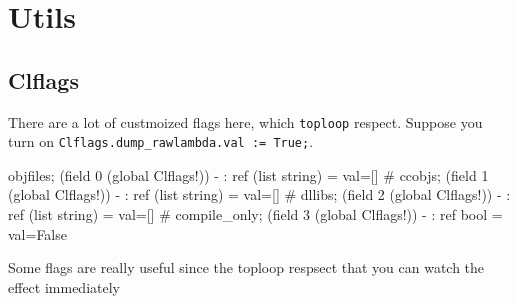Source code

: \section{Utils}


\subsection{Clflags}

There are a lot of custmoized flags here, which \verb|toploop| respect.
Suppose you turn on \verb|Clflags.dump_rawlambda.val := True;|.


\begin{ocamlcode}
objfiles;
(field 0 (global Clflags!))
- : ref (list string) = {val=[]}
# ccobjs;
(field 1 (global Clflags!))
- : ref (list string) = {val=[]}
# dllibs;
(field 2 (global Clflags!))
- : ref (list string) = {val=[]}
# compile_only;
(field 3 (global Clflags!))
- : ref bool = {val=False}
\end{ocamlcode}


Some flags are really useful since the toploop respsect that you can
watch the effect immediately

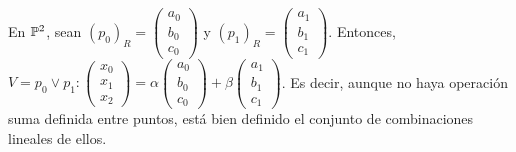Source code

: \begin{obs}
    En $\mathbb{P} ^2$, sean $\left( p_0 \right)_R = \begin{pmatrix} a_0 \\ b_0 \\ c_0 \end{pmatrix}$ y $\left( p_1 \right)_R = \begin{pmatrix} a_1 \\ b_1 \\ c_1 \end{pmatrix}$. Entonces, $V=p_0 \vee p_1 \colon \begin{pmatrix} x_0 \\ x_1 \\ x_2 \end{pmatrix} = \alpha \begin{pmatrix} a_0 \\ b_0 \\ c_0 \end{pmatrix} + \beta \begin{pmatrix} a_1 \\ b_1 \\ c_1 \end{pmatrix}$. 
    Es decir, aunque no haya operación suma definida entre puntos, está bien definido el conjunto de combinaciones lineales de ellos.
\end{obs}
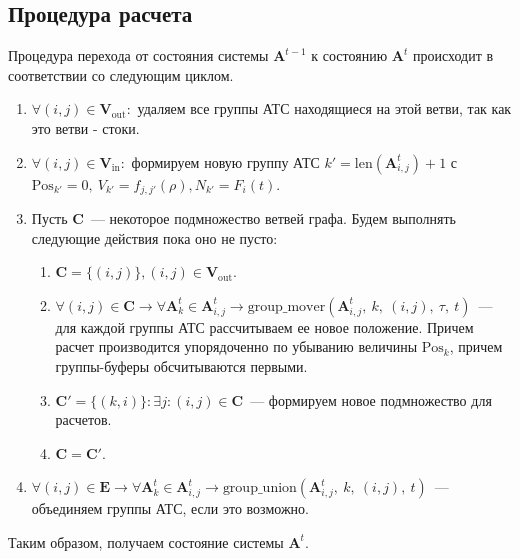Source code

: \subsection{Процедура расчета}
Процедура перехода от состояния системы \(\mathbf{A}^{t-1}\) к состоянию \(\mathbf{A}^t\) происходит в соответствии со следующим циклом.
\begin{enumerate}
  \item \(\forall (i, j) \in \mathbf{V}_\text{out}:\) удаляем все группы АТС находящиеся на этой ветви, так как это ветви - стоки.
  \item \(\forall (i, j) \in \mathbf{V}_\text{in}:\) формируем новую группу АТС \(k' = \text{len}(\mathbf{A}^t_{i,j}) + 1\) с \(\mathrm{Pos}_{k'}  = 0,\ V_{k'}  = f_{j,j'}(\rho), N_{k'} = F_i(t)\).
  \item Пусть \(\mathbf{C}\)~--- некоторое подмножество ветвей графа. Будем выполнять следующие действия пока оно не пусто:
  \begin{enumerate}
      \item \(\mathbf{C} = \{(i, j)\}, (i, j) \in \mathbf{V}_\text{out}\).
      \item \(\forall (i, j) \in \mathbf{C} \rightarrow \forall \mathbf{A}^t_k \in \mathbf{A}^t_{i,j} \rightarrow \text{group\_mover}(\mathbf{A}^t_{i,j},\ k,\ (i,j),\ \tau,\ t)\)~--- для каждой группы АТС рассчитываем ее новое положение. Причем расчет производится упорядоченно по убыванию величины \(\mathrm{Pos}_{k}\), причем группы-буферы обсчитываются первыми.
      \item \(\mathbf{C'} = \{(k, i)\}: \exists j: (i, j) \in \mathbf{C}\)~--- формируем новое подмножество для расчетов.
      \item \(\mathbf{C} = \mathbf{C'}\).
  \end{enumerate}
  \item \(\forall (i, j) \in \mathbf{E} \rightarrow \forall \mathbf{A}^t_k \in \mathbf{A}^t_{i,j} \rightarrow \text{group\_union}(\mathbf{A}^t_{i,j},\ k,\ (i,j),\ t)\)~--- объединяем группы АТС, если это возможно.
\end{enumerate}

Таким образом, получаем состояние системы \(\mathbf{A}^t\).

\FloatBarrier
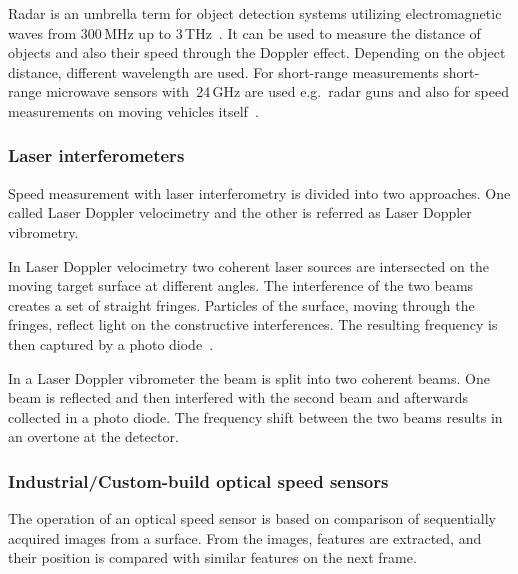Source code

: \documentclass[12pt,a4paper]{article}
\begin{document}
Radar is an umbrella term for object detection systems utilizing electromagnetic waves from 300\,MHz up to 3\,THz~\cite{nrt}.
It can be used to measure the distance of objects and also their speed through the Doppler effect.
Depending on the object distance, different wavelength are used.
For short-range measurements short-range microwave sensors with~24\,GHz are used e.g.\ radar guns and also for speed measurements on moving vehicles itself~\cite{s_r_radar}.

\subsubsection{Laser interferometers}

Speed measurement with laser interferometry is divided into two approaches.
One called Laser Doppler velocimetry and the other is referred as Laser Doppler vibrometry.

In Laser Doppler velocimetry two coherent laser sources are intersected on the moving target surface at different angles.
The interference of the two beams creates a set of straight fringes. 
Particles of the surface, moving through the fringes, reflect light on the constructive interferences.
The resulting frequency is then captured by a photo diode~\cite{laser_vel}.


In a Laser Doppler vibrometer the beam is split into two coherent beams.
One beam is reflected and then interfered with the second beam and afterwards collected in a photo diode. 
The frequency shift between the two beams results in an overtone at the detector.





\subsubsection{Industrial/Custom-build optical speed sensors}

The operation of an optical speed sensor is based on comparison of sequentially acquired images from a surface.
From the images, features are extracted, and their position is compared with similar features on the next frame. 
\end{document}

◆ ◆ ◆ ◆ ◆

What this task involves: Your answer should consist of the lines from the material that contain "системы".

Task result:
Процедура перехода от состояния системы \(\mathbf{A}^{t-1}\) к состоянию \(\mathbf{A}^t\) происходит в соответствии со следующим циклом.
Таким образом, получаем состояние системы \(\mathbf{A}^t\).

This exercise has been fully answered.